EXERCISE DETAILS :: Retype each line below precisely and omit all images.

[Source texts of formatted documents]
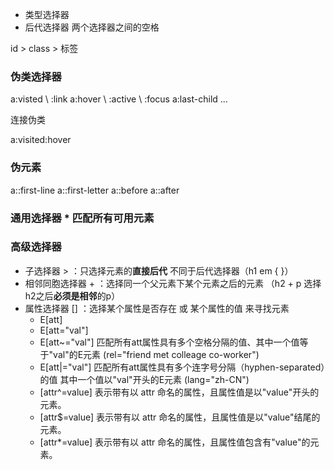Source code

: * 类型选择器    
* 后代选择器    两个选择器之间的空格

id > class > 标签

### 伪类选择器
a:visted \ :link
a:hover \ :active \ :focus
a:last-child ...

连接伪类

a:visited:hover

### 伪元素
 a::first-line
 a::first-letter
 a::before
 a::after

### 通用选择器 * 匹配所有可用元素

### 高级选择器

* 子选择器 > ：只选择元素的**直接后代** 不同于后代选择器（h1 em { }）
* 相邻同胞选择器 + ：选择同一个父元素下某个元素之后的元素 （h2 + p 选择h2之后**必须是相邻**的p）
* 属性选择器 [] ：选择某个属性是否存在 或 某个属性的值 来寻找元素
    * E[att]
    * E[att="val"]
    * E[att~="val"] 匹配所有att属性具有多个空格分隔的值、其中一个值等于"val"的E元素 (rel="friend met colleage co-worker")
    * E[att|="val"] 匹配所有att属性具有多个连字号分隔（hyphen-separated）的值 其中一个值以"val"开头的E元素 (lang="zh-CN")
    * [attr^=value] 表示带有以 attr 命名的属性，且属性值是以"value"开头的元素。
    * [attr$=value] 表示带有以 attr 命名的属性，且属性值是以"value"结尾的元素。
    * [attr*=value] 表示带有以 attr 命名的属性，且属性值包含有"value"的元素。

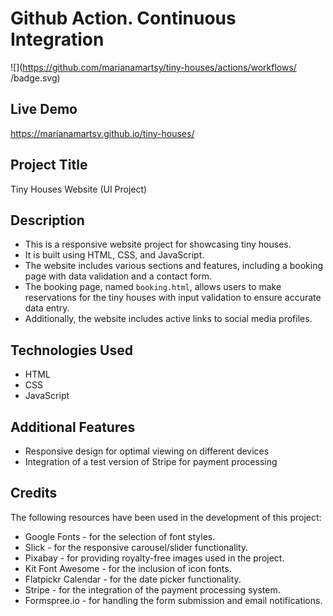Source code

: # Github Action. Continuous Integration

![](https://github.com/marianamartsy/tiny-houses/actions/workflows/
<pages build and deployment>/badge.svg)

## Live Demo

https://marianamartsy.github.io/tiny-houses/

## Project Title

Tiny Houses Website (UI Project) 

## Description

- This is a responsive website project for showcasing tiny houses. 
- It is built using HTML, CSS, and JavaScript. 
- The website includes various sections and features, including a booking page with data validation and a contact form. 
- The booking page, named `booking.html`, allows users to make reservations for the tiny houses with input validation to ensure accurate data entry. 
- Additionally, the website includes active links to social media profiles.

## Technologies Used

- HTML
- CSS
- JavaScript

## Additional Features

- Responsive design for optimal viewing on different devices
- Integration of a test version of Stripe for payment processing

## Credits

The following resources have been used in the development of this project:

- Google Fonts - for the selection of font styles.
- Slick - for the responsive carousel/slider functionality.
- Pixabay - for providing royalty-free images used in the project.
- Kit Font Awesome - for the inclusion of icon fonts.
- Flatpickr Calendar - for the date picker functionality.
- Stripe - for the integration of the payment processing system.
- Formspree.io - for handling the form submission and email notifications.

WRITTEN REPLY ::
Source code

: * 类型选择器    
* 后代选择器    两个选择器之间的空格

id > class > 标签

### 伪类选择器
a:visted \ :link
a:hover \ :active \ :focus
a:last-child ...

连接伪类

a:visited:hover

### 伪元素
 a::first-line
 a::first-letter
 a::before
 a::after

### 通用选择器 * 匹配所有可用元素

### 高级选择器

* 子选择器 > ：只选择元素的**直接后代** 不同于后代选择器（h1 em { }）
* 相邻同胞选择器 + ：选择同一个父元素下某个元素之后的元素 （h2 + p 选择h2之后**必须是相邻**的p）
* 属性选择器 [] ：选择某个属性是否存在 或 某个属性的值 来寻找元素
    * E[att]
    * E[att="val"]
    * E[att~="val"] 匹配所有att属性具有多个空格分隔的值、其中一个值等于"val"的E元素 (rel="friend met colleage co-worker")
    * E[att|="val"] 匹配所有att属性具有多个连字号分隔（hyphen-separated）的值 其中一个值以"val"开头的E元素 (lang="zh-CN")
    * [attr^=value] 表示带有以 attr 命名的属性，且属性值是以"value"开头的元素。
    * [attr$=value] 表示带有以 attr 命名的属性，且属性值是以"value"结尾的元素。
    * [attr*=value] 表示带有以 attr 命名的属性，且属性值包含有"value"的元素。

Source code

: # Github Action. Continuous Integration

![](https://github.com/marianamartsy/tiny-houses/actions/workflows/
<pages build and deployment>/badge.svg)

## Live Demo

https://marianamartsy.github.io/tiny-houses/

## Project Title

Tiny Houses Website (UI Project) 

## Description

- This is a responsive website project for showcasing tiny houses. 
- It is built using HTML, CSS, and JavaScript. 
- The website includes various sections and features, including a booking page with data validation and a contact form. 
- The booking page, named `booking.html`, allows users to make reservations for the tiny houses with input validation to ensure accurate data entry. 
- Additionally, the website includes active links to social media profiles.

## Technologies Used

- HTML
- CSS
- JavaScript

## Additional Features

- Responsive design for optimal viewing on different devices
- Integration of a test version of Stripe for payment processing

## Credits

The following resources have been used in the development of this project:

- Google Fonts - for the selection of font styles.
- Slick - for the responsive carousel/slider functionality.
- Pixabay - for providing royalty-free images used in the project.
- Kit Font Awesome - for the inclusion of icon fonts.
- Flatpickr Calendar - for the date picker functionality.
- Stripe - for the integration of the payment processing system.
- Formspree.io - for handling the form submission and email notifications.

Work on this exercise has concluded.